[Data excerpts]
▼

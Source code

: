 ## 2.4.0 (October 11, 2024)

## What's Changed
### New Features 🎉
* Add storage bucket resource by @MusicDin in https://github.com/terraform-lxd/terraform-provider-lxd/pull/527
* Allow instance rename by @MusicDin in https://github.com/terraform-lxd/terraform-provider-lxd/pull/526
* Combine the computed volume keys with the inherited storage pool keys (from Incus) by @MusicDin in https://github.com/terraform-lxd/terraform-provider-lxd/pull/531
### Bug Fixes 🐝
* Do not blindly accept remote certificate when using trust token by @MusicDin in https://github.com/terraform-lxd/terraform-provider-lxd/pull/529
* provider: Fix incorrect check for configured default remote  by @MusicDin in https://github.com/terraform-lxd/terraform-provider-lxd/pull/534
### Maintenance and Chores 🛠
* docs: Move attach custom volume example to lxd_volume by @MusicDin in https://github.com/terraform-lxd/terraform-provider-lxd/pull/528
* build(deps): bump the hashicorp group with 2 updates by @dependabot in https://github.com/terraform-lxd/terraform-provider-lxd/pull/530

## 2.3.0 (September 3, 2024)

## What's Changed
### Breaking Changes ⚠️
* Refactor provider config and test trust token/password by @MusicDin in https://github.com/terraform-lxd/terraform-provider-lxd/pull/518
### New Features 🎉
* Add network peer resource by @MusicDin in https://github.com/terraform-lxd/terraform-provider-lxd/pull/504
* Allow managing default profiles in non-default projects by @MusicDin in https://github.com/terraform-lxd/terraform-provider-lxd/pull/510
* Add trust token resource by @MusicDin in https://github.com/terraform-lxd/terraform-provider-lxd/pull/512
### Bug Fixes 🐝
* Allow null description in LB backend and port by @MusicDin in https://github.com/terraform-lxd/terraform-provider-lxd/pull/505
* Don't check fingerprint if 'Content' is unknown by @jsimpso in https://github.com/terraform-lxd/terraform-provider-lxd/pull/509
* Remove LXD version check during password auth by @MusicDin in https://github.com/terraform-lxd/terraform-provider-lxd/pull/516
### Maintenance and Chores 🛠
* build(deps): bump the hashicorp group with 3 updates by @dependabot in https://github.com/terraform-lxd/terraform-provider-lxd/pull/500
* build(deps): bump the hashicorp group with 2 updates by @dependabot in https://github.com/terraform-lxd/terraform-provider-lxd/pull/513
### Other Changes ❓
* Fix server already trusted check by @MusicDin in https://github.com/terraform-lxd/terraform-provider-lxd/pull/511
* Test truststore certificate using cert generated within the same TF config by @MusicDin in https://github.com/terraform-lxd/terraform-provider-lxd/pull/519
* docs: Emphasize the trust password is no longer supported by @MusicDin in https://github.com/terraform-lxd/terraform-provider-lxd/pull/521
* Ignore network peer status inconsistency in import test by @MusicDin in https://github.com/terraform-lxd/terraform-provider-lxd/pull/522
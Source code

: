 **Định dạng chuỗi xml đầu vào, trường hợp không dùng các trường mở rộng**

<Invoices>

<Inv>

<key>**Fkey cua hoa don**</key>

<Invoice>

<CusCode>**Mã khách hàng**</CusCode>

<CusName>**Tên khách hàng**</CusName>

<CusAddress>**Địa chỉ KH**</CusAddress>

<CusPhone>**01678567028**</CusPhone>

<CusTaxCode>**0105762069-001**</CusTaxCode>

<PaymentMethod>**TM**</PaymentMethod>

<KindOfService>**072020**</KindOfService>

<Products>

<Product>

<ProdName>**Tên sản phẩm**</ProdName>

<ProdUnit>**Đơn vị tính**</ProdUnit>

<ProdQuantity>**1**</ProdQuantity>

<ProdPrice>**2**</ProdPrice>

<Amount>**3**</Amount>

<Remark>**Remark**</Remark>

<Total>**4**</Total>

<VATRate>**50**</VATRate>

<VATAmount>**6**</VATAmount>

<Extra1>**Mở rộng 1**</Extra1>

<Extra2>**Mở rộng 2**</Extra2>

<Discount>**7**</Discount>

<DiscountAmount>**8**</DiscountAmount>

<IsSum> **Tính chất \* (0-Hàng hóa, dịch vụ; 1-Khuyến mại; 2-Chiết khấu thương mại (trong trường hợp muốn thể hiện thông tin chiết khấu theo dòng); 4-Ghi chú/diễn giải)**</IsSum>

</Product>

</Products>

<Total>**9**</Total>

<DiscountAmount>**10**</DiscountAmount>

▲

**Work to be completed:** Give back the records word for word. Start at the first line, end at the line containing "Allow instance rename", and include both.

**Solution for this task:**
Source code

: ## 2.4.0 (October 11, 2024)

## What's Changed
### New Features 🎉
* Add storage bucket resource by @MusicDin in https://github.com/terraform-lxd/terraform-provider-lxd/pull/527
* Allow instance rename by @MusicDin in https://github.com/terraform-lxd/terraform-provider-lxd/pull/526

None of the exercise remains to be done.